Fig. 2 : Innervation des plans cutanés du dos
par la branche postérieure des nerfs rachidiens
A) Branche
postérieure du 7e nerf rachidien dorsal.
B) Point d'émergence
superficielle du rameau cutané.
C) Zone d'innervation
cutanée de ce nerf (D7).
D) Branche
postérieure du 12e nerf rachidien dorsal.
E) Point d'émergence
superficielle du rameau cutané.
F) Zone d'innervation
cutanée de ce nerf (D12).
Le tracé
est schématique. Ne figure pas sur ce dessin le rameau musculaire qui
innerve les muscles paravertébraux.
Nous ne reviendrons pas sur l'examen
du segment vertébral exposé dans un autre article de ce même
numéro des Annales ; l'examen des articulations interapophysaires n'en
n'est qu'une partie.
L'irritation
de la branche postérieure du nerf rachidien est en pratique la conséquence
directe de la souffrance articulaire et périarticulaire postérieure.
L'examen n'en est pas très facile. Cependant, il est un signe qui nous
parait très évocateur de la souffrance chronique de ce nerf
: c'est l'existence de la bande de cellulalgie suspendue que nous venons de
décrire. On la recherchera avec attention par le palpé-roulé
des plans cutanés du dos et des fosses iliaques. Elle aura un intérêt
si elle est bien isolée dans un territoire normal et si elle est unilatérale.
La manoeuvre du pincéroulé reproduit assez souvent la douleur
spontanée du patient. Il faudra alors examiner avec soin l'étage
vertébral correspondant en se rappelant le décalage d'étage
et en sachant que les superpositions de territoire sont la règle pour
les étages voisins.
L'examen radiologique, que nous ne traiterons pas ici, est le complément indispensable de l'examen clinique.
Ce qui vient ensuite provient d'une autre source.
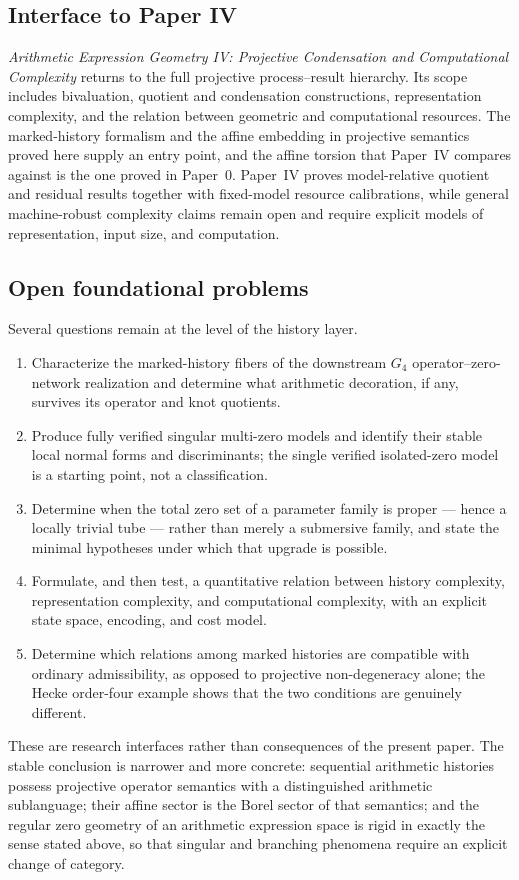 \subsection{Interface to Paper IV}

\emph{Arithmetic Expression Geometry IV: Projective Condensation and
Computational Complexity} returns to the full projective process--result
hierarchy.  Its scope includes bivaluation, quotient and condensation
constructions, representation complexity, and the relation between geometric and
computational resources.  The marked-history formalism and the affine embedding
in projective semantics proved here supply an entry point, and the affine
torsion that Paper~IV compares against is the one proved in Paper~0.  Paper~IV
proves model-relative quotient and residual results together with fixed-model
resource calibrations, while general machine-robust complexity claims remain
open and require explicit models of representation, input size, and computation.

\subsection{Open foundational problems}

Several questions remain at the level of the history layer.
\begin{enumerate}
    \item Characterize the marked-history fibers of the downstream $G_4$
    operator--zero-network realization and determine what arithmetic decoration,
    if any, survives its operator and knot quotients.
    \item Produce fully verified singular multi-zero models and identify their
    stable local normal forms and discriminants; the single verified
    isolated-zero model is a starting point, not a classification.
    \item Determine when the total zero set of a parameter family is proper ---
    hence a locally trivial tube --- rather than merely a submersive family, and
    state the minimal hypotheses under which that upgrade is possible.
    \item Formulate, and then test, a quantitative relation between history
    complexity, representation complexity, and computational complexity, with an
    explicit state space, encoding, and cost model.
    \item Determine which relations among marked histories are compatible with
    ordinary admissibility, as opposed to projective non-degeneracy alone; the
    Hecke order-four example shows that the two conditions are genuinely
    different.
\end{enumerate}

These are research interfaces rather than consequences of the present paper.
The stable conclusion is narrower and more concrete: sequential arithmetic
histories possess projective operator semantics with a distinguished arithmetic
sublanguage; their affine sector is the Borel sector of that semantics; and the
regular zero geometry of an arithmetic expression space is rigid in exactly the
sense stated above, so that singular and branching phenomena require an explicit
change of category.
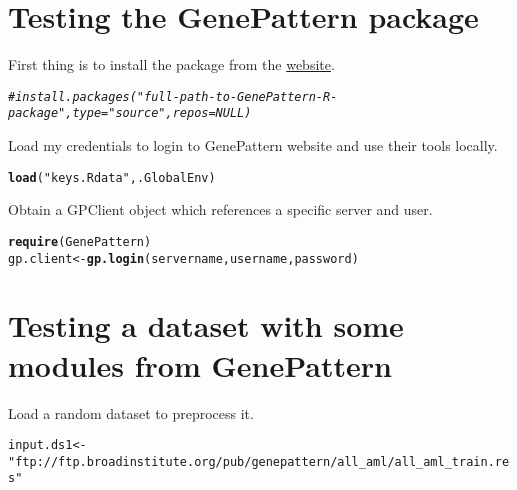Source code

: \documentclass[9pt,english]{extarticle}\usepackage[]{graphicx}\usepackage[]{color}
\makeatletter
\newcommand{\hlstr}[1]{\textcolor[rgb]{0.192,0.494,0.8}{#1}}%
\newcommand{\hlcom}[1]{\textcolor[rgb]{0.678,0.584,0.686}{\textit{#1}}}%
\newcommand{\hlstd}[1]{\textcolor[rgb]{0.345,0.345,0.345}{#1}}%
\newcommand{\hlkwb}[1]{\textcolor[rgb]{0.69,0.353,0.396}{#1}}%
\newcommand{\hlkwd}[1]{\textcolor[rgb]{0.737,0.353,0.396}{\textbf{#1}}}%
\newenvironment{kframe}{%
 \def\at@end@of@kframe{}%
 \ifinner\ifhmode%
  \def\at@end@of@kframe{\end{minipage}}%
  \begin{minipage}{\columnwidth}%
 \fi\fi%
 \def\FrameCommand##1{\hskip\@totalleftmargin \hskip-\fboxsep
 \colorbox{shadecolor}{##1}\hskip-\fboxsep
     \hskip-\linewidth \hskip-\@totalleftmargin \hskip\columnwidth}%
 \MakeFramed {\advance\hsize-\width
   \@totalleftmargin\z@ \linewidth\hsize
   \@setminipage}}%
 {\par\unskip\endMakeFramed%
 \at@end@of@kframe}
\newenvironment{knitrout}{}{} %
\makeatother
\begin{document}
\begin{linenumbers}
\section{Testing the GenePattern package}
\label{sec:testing}
First thing is to install the package from the \href{http://www.broadinstitute.org/cancer/software/genepattern/gp_guides/programmers/sections/gp_r}{website}.
\begin{knitrout}
\color{fgcolor}\begin{kframe}
\begin{alltt}
\hlcom{#install.packages("full-path-to-GenePattern-R-package", type="source", repos=NULL)}
\end{alltt}
\end{kframe}
\end{knitrout}

Load my credentials to login to GenePattern website and use their tools locally.
\begin{knitrout}
\color{fgcolor}\begin{kframe}
\begin{alltt}
\hlkwd{load}\hlstd{(}\hlstr{"keys.Rdata"}\hlstd{, .GlobalEnv)}
\end{alltt}
\end{kframe}
\end{knitrout}

Obtain a GPClient object which references a specific server and user.
\begin{knitrout}
\color{fgcolor}\begin{kframe}
\begin{alltt}
\hlkwd{require}\hlstd{(GenePattern)}
\hlstd{gp.client} \hlkwb{<-} \hlkwd{gp.login}\hlstd{(servername, username, password)}
\end{alltt}
\end{kframe}
\end{knitrout}

\section{Testing a dataset with some modules from GenePattern}
\label{sec:datasets}
Load a random dataset to preprocess it.
\begin{knitrout}
\color{fgcolor}\begin{kframe}
\begin{alltt}
\hlstd{input.ds1} \hlkwb{<-} \hlstr{"ftp://ftp.broadinstitute.org/pub/genepattern/all_aml/all_aml_train.res"}
\end{alltt}
\end{kframe}
\end{knitrout}


\end{linenumbers}
\end{document}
Nous rappellerons que l'atteinte
articulaire postérieure est le plus souvent la conséquence d'un
dérangement du segment mobile, dont une lésion discale est responsable.
Dans la plupart de ces cas, le traitement est donc manipulatif. Il rétablit
un meilleur équilibre fonctionnel, par action mécanique ou réflexe
sur la contracture ou par action sur les deux et fait disparaître la
souffrance articulaire postérieure. La manipulation agit aussi comme
elle le fait sur les articulations des membres, sur les raideurs périarticulaires
et nous savons que les lésions traumatiques ou arthrosiques des articulations
interapophysaires s'accompagnent aussi de périarthrite, très
facile à palper au niveau du rachis cervical.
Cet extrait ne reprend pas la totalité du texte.